### EXERCISE GOAL
Check each line of the entries below for the word "minipage", and copy out the ones that have it.

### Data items
== Segment start ==

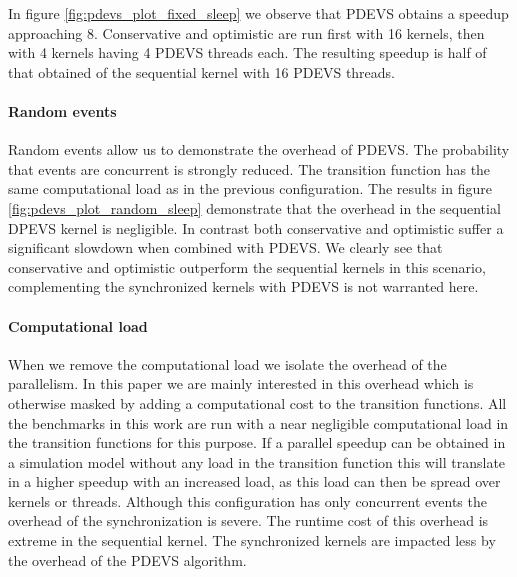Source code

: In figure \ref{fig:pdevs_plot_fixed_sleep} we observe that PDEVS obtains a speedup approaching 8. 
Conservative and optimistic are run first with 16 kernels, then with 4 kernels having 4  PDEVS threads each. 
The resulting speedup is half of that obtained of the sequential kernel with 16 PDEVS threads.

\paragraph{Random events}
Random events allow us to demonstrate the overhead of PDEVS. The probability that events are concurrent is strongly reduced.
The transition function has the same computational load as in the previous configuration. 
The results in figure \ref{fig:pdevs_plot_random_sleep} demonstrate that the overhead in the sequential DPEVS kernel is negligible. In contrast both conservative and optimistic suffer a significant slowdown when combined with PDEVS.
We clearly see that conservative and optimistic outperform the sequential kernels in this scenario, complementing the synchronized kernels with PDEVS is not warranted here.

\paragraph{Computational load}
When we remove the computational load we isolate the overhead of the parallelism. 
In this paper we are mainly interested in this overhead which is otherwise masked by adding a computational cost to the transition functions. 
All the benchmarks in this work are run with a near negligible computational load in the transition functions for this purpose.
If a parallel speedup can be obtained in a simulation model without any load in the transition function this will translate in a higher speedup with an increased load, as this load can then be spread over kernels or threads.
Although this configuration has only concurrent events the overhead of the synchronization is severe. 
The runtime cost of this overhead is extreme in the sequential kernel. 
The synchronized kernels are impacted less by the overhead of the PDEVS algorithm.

== Segment end ==
== Segment start ==

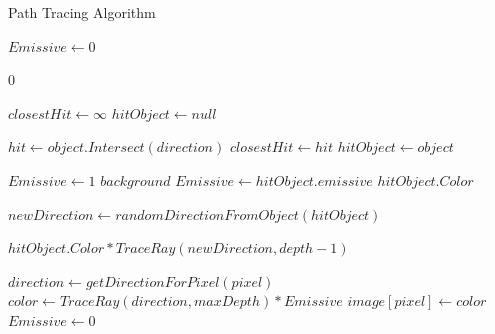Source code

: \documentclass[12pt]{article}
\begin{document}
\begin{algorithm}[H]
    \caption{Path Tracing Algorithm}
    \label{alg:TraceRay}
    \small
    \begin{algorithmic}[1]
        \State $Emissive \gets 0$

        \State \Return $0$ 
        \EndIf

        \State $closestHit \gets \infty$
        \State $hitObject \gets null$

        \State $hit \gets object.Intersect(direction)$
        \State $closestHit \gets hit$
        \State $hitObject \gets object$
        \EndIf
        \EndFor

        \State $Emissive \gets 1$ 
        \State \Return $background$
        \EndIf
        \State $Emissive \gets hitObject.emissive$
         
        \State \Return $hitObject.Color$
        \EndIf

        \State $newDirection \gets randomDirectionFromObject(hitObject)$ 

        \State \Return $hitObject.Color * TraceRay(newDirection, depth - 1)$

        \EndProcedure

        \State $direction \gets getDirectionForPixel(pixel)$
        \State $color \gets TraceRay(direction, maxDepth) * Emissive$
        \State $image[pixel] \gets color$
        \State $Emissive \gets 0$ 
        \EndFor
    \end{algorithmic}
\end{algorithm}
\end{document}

== Segment end ==
== Segment start ==

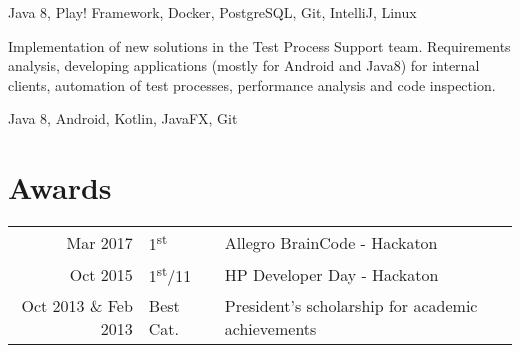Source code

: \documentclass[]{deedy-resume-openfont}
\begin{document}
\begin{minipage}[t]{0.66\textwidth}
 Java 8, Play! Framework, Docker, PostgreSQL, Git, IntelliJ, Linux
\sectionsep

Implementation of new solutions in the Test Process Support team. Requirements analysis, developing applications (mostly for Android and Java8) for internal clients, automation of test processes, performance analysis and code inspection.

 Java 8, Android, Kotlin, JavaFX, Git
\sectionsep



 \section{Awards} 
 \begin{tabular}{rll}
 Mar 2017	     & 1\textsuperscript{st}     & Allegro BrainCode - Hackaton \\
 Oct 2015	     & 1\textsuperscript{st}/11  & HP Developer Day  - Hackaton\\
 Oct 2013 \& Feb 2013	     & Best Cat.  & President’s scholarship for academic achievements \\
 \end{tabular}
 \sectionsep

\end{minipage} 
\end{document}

== Segment end ==

### EXERCISE RESULT
\begin{minipage}[t]{0.66\textwidth}
\end{minipage} 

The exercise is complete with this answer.